For so many years, we all begged and pleaded for one thing: complex female characters. We wanted our leading ladies to be more than just love interests. We dreamed of more than just manic pixie dream girls. We wanted layers.
After watching Challengers, I feel like we have finally gotten our complex female character in Tashi Duncan. Brought to life by a masterful performance from Zendaya, Tashi is really unlike any heroine we’ve seen before. Say what you want about her, but Tashi is a woman who knows what she wants and knows how to get it.
With that being said, I was surprised to see just how many others disagreed with me. Based on much of the online discourse I’ve seen, it seems like a lot of people see Tashi as simply one thing: the film’s real antagonist. In their eyes, Tashi was a conniving puppet master who manipulated two former best friends into athletic and romantic rivals. And her biggest crime? She couldn’t commit to one man in the end.
The way I see it, the people who view Tashi as the villain missed the entire point of the movie. Challengers is not just a movie about tennis, it is in part a prolonged game of tennis. The film thrives off of conflict, and it finds its order in chaos. Tashi understands that the true beauty of her life’s game is never really about winning, it’s ultimately all about how she plays it.
To put it simply: there would have been no movie if Tashi fit within the mold of the traditional female protagonist. Good storytelling is not about painting a perfect picture — it’s about producing something with angles for interpretation and contemplation. Challengers was never created to be a traditional romance movie, so attempting to apply tropes from this genre will inevitably feel useless.

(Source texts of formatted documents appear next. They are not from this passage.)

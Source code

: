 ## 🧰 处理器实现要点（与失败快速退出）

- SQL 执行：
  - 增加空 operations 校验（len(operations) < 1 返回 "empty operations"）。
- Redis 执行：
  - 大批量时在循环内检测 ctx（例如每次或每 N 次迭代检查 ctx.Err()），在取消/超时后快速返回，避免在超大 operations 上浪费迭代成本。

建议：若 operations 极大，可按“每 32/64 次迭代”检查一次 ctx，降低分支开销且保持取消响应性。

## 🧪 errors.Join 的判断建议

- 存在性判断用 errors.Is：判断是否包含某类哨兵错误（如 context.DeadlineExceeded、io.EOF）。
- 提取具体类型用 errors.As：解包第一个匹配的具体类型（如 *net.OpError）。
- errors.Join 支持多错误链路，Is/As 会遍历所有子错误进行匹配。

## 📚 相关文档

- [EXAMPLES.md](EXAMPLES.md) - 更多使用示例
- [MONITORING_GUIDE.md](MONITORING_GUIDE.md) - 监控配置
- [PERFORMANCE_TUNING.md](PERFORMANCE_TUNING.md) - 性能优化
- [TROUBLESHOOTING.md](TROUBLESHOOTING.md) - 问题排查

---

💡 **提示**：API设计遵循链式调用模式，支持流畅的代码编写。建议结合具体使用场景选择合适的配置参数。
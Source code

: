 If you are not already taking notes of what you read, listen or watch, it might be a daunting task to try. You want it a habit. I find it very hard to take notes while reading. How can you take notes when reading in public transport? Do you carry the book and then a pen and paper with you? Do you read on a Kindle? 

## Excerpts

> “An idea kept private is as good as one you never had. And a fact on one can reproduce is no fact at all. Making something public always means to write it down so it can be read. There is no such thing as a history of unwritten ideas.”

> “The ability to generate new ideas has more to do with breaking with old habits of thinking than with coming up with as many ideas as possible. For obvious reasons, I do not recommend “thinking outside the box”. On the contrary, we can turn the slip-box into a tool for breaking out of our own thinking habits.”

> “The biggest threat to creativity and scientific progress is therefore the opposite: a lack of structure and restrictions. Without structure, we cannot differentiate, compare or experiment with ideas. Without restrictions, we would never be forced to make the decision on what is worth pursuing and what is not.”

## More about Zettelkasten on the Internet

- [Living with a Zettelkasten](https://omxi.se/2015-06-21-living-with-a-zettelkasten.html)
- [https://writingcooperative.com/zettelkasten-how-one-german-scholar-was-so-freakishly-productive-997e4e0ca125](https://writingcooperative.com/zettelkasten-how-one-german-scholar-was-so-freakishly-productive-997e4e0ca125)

Even though I still wouldn’t know what to do if you handed me a tennis racket, I do know one thing: the real villain of Challengers is the viewer who tries to box Tashi into one archetype. Take Tashi for all that she is: messy, nuanced, and real. Once we allow female characters to harness their flaws as fuel, we can understand that complex female characters can broaden our horizon of womanhood both on and off screen.